Le rendez-vous de la création émergente.
À l’Opéra Bastille, le 28 janvier dernier, se déroulait avec bienveillance et solennité la Nuit des Chatons d’Or, pour récompenser les meilleurs projets des jeunes talents de la création. Le festival a pour particularité de proposer à ses gagnants un accompagnement sur le long terme par des mentors et coachs, afin de faciliter leur insertion professionnelle.
Après la belle réussite de cette soirée, les organisateurs Nicolas Cerisola (président des Chatons d’Or et CEO de CreaNeo) et Sophie Liebermann (chargée des relations presse et CEO de Fox&Co), ont accepté de répondre à nos questions sur le challenge qu’a pu représenter pour eux la reprise de l’évènement.

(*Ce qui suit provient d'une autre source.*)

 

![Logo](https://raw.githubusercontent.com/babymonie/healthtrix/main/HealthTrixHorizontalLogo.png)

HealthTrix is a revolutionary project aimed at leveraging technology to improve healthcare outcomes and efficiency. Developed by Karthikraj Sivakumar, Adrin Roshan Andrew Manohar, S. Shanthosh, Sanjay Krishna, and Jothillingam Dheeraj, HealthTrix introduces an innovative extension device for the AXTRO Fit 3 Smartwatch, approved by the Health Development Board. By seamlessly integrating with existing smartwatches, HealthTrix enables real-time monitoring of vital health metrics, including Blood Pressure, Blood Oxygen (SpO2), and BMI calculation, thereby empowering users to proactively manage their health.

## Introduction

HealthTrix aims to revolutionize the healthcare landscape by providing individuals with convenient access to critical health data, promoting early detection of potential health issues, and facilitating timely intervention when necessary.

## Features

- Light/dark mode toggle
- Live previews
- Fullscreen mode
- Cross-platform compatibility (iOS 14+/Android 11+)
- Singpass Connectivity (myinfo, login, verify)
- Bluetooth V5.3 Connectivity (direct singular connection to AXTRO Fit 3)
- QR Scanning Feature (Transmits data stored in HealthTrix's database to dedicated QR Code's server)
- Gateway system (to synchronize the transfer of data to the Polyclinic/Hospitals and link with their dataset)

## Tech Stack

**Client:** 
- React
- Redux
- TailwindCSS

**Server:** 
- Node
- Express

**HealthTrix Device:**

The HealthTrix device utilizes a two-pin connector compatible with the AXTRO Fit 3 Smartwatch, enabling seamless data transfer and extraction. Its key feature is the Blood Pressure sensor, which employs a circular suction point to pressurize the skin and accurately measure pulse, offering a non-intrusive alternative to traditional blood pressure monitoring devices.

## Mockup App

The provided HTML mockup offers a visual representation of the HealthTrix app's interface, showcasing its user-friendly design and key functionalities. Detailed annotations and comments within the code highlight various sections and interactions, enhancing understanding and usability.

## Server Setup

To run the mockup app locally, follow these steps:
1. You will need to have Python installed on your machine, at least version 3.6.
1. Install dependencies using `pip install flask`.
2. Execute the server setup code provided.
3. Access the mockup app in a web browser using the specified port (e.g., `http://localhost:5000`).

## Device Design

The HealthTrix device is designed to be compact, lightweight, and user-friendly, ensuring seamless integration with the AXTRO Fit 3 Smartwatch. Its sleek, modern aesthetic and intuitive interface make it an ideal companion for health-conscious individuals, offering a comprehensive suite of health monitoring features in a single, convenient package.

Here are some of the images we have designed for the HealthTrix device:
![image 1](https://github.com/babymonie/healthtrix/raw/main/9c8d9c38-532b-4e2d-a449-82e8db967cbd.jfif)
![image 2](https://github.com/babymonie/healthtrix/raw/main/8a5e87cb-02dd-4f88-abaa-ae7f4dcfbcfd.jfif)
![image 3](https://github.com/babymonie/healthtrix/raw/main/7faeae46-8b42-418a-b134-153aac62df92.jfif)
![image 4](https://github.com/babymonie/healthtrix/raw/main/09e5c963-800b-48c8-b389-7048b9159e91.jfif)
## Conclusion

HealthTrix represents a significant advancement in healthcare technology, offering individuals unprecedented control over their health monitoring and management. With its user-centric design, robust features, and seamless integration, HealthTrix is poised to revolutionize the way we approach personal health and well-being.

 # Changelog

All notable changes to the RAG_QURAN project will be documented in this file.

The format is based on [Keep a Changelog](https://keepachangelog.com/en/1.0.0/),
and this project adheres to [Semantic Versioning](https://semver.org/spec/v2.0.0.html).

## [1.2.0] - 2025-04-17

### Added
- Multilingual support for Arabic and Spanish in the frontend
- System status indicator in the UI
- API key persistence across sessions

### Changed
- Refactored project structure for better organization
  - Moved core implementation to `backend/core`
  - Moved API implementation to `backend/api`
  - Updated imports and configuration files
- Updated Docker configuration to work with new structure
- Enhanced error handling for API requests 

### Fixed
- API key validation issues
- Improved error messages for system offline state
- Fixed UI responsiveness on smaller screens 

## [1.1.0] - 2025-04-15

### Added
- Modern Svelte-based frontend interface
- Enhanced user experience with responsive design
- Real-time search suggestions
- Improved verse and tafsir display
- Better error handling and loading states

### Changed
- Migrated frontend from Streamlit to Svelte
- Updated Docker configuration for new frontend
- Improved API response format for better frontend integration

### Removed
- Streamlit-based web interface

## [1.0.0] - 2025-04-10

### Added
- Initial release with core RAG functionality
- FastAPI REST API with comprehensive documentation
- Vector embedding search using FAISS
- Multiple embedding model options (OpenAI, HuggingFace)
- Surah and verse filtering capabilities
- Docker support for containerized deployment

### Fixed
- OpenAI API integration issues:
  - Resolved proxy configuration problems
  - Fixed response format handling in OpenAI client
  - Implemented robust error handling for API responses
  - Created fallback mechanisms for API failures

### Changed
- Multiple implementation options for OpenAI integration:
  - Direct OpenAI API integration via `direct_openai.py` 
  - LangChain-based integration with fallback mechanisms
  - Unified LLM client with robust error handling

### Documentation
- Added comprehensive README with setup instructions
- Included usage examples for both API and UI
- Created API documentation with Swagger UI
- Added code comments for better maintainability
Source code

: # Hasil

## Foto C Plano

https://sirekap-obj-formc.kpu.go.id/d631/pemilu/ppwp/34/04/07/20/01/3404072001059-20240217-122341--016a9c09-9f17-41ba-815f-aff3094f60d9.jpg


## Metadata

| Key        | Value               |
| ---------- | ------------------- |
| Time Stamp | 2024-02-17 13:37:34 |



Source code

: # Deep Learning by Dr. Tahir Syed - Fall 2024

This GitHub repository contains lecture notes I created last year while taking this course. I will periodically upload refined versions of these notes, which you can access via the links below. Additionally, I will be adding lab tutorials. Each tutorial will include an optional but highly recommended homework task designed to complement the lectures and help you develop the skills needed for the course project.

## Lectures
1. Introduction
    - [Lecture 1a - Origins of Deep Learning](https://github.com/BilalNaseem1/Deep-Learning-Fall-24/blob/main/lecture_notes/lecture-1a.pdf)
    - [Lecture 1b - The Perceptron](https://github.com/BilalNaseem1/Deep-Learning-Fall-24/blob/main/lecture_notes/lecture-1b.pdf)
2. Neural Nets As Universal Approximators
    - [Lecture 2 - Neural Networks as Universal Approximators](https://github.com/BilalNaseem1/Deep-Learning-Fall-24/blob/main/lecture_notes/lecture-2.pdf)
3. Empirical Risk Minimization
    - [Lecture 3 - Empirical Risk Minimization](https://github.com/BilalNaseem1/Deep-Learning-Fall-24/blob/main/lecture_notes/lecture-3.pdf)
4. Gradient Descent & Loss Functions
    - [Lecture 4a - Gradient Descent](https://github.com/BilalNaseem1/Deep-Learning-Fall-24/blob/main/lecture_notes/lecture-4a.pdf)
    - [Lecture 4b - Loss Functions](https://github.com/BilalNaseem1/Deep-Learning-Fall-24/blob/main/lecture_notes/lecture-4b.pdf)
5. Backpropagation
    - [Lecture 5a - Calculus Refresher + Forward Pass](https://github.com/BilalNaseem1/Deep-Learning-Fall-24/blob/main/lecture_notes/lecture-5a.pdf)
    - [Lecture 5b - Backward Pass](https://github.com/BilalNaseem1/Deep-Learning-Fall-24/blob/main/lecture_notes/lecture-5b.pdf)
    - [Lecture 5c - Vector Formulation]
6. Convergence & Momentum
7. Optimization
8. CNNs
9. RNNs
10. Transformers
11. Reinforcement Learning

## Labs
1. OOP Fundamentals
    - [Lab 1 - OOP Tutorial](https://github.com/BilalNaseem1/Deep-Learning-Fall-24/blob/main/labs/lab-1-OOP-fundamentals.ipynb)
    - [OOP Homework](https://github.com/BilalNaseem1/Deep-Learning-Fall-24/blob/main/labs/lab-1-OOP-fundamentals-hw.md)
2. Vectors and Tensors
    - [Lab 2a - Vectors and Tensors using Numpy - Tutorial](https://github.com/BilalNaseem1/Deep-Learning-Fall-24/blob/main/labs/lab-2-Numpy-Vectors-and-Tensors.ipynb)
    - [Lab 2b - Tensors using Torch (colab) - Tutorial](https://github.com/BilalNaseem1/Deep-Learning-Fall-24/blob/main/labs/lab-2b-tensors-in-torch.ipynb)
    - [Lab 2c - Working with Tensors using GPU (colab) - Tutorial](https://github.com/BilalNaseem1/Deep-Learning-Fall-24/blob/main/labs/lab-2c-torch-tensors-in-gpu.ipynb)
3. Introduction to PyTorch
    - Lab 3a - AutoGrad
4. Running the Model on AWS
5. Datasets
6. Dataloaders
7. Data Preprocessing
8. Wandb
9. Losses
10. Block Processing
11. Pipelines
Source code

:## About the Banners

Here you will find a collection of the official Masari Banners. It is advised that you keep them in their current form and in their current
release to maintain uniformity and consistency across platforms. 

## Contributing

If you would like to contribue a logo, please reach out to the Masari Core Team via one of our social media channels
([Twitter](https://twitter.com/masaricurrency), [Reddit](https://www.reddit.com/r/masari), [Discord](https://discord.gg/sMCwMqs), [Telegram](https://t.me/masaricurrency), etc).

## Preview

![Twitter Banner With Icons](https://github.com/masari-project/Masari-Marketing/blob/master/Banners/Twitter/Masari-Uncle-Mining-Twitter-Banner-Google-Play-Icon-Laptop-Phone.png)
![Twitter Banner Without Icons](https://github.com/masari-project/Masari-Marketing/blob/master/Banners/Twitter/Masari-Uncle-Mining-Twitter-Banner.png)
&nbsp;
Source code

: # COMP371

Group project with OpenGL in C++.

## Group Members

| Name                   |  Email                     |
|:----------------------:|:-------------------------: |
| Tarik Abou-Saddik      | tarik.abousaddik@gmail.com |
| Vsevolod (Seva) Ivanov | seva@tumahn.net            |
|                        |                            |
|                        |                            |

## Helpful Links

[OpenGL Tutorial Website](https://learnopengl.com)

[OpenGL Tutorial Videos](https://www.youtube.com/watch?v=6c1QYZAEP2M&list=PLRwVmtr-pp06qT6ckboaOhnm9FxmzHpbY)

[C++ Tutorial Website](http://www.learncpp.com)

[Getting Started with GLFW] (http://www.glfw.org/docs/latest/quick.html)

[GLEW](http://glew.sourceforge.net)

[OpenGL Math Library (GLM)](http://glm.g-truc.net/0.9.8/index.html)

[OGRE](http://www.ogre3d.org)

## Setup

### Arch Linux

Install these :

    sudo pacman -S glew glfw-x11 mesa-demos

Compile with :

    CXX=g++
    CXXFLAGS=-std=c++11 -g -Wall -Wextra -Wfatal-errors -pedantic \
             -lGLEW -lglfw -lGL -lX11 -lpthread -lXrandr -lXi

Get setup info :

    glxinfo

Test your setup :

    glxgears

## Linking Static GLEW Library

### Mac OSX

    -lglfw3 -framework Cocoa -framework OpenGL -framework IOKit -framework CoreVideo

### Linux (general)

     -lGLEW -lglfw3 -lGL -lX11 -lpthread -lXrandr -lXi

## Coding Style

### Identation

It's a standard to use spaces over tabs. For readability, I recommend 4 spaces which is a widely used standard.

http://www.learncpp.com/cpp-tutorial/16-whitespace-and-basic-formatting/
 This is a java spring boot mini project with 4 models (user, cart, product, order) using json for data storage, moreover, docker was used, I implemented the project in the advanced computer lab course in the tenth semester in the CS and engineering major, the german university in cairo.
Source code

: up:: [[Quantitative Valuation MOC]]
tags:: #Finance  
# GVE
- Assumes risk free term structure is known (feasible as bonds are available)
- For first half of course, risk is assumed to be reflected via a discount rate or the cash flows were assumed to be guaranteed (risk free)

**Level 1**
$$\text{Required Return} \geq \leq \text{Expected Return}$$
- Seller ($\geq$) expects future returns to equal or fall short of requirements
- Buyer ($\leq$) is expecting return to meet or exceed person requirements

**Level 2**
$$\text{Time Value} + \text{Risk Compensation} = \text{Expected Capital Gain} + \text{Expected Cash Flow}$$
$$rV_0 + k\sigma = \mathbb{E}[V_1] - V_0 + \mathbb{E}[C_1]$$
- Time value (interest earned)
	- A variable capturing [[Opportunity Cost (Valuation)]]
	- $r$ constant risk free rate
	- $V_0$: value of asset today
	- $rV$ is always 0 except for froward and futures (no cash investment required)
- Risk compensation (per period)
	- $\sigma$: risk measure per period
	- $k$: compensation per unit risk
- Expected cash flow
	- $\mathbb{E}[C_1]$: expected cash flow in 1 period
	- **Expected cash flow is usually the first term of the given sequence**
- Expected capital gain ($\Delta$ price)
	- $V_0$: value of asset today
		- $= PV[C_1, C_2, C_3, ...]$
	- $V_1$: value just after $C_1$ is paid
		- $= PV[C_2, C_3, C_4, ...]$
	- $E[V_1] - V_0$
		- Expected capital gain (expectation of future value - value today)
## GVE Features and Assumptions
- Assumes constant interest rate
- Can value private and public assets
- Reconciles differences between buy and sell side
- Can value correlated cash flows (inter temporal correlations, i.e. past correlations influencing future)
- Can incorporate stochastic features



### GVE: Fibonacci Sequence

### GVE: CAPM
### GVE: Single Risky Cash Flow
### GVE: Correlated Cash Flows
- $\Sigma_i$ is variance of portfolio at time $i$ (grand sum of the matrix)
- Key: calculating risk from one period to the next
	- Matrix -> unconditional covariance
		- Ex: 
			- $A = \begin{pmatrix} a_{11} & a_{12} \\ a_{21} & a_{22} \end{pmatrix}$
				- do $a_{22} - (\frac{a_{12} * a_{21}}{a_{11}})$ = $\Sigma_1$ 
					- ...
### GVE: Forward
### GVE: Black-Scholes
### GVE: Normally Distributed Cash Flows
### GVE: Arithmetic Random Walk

En reprenant les Chatons d’Or, absents depuis trois ans, vous avez vraiment fait évoluer le concept et vous avez changé beaucoup de choses. Est-ce que vous êtes satisfaits de cette première édition et de cette nouvelle formule?
Nicolas Cerisola : Oui, on est très satisfaits sur plusieurs points. Le premier, c’est qu’un festival, c’est toujours fragile et la première édition encore plus. Il faut évidemment passer tout un tas d’obstacles pour embarquer les partenaires, les étudiants, les écoles. Et puis le POC, le Proof of Concept, c’est la Nuit des Chatons d’Or : c’est elle qui incarne le plus l’engagement, la dimension de ce renouveau des Chatons d’Or. Et elle s’est extrêmement bien passée. On a eu d’excellents retours, c’est très important, puisqu’un festival a besoin de ses partenaires, sponsors et médias pour pouvoir avancer. Le fait qu’on ait compris le sens de notre engagement, ça nous galvanise, et nous donne de l’ambition pour l’édition numéro 2.
Est-ce que déjà vous en tirez des enseignements ?
N.C. : Il y a toujours des points d’amélioration. Pour nous, c’était une grande première. Dans mon passé, j’ai organisé des JPO par exemple, mais pas du tout de cette ampleur, ni de cette valeur-là. Les topics, je les connais bien, parce que j’animais et créais des productions de culture créative. Mais c’était quand même un peu mon baptême du feu en tant que maître de cérémonie. Nous avions une très belle salle, à l’écoute, bienveillante, trouvée grâce à Marie-Jeanne Serero. Donc, c’était plus un rendez-vous de copains.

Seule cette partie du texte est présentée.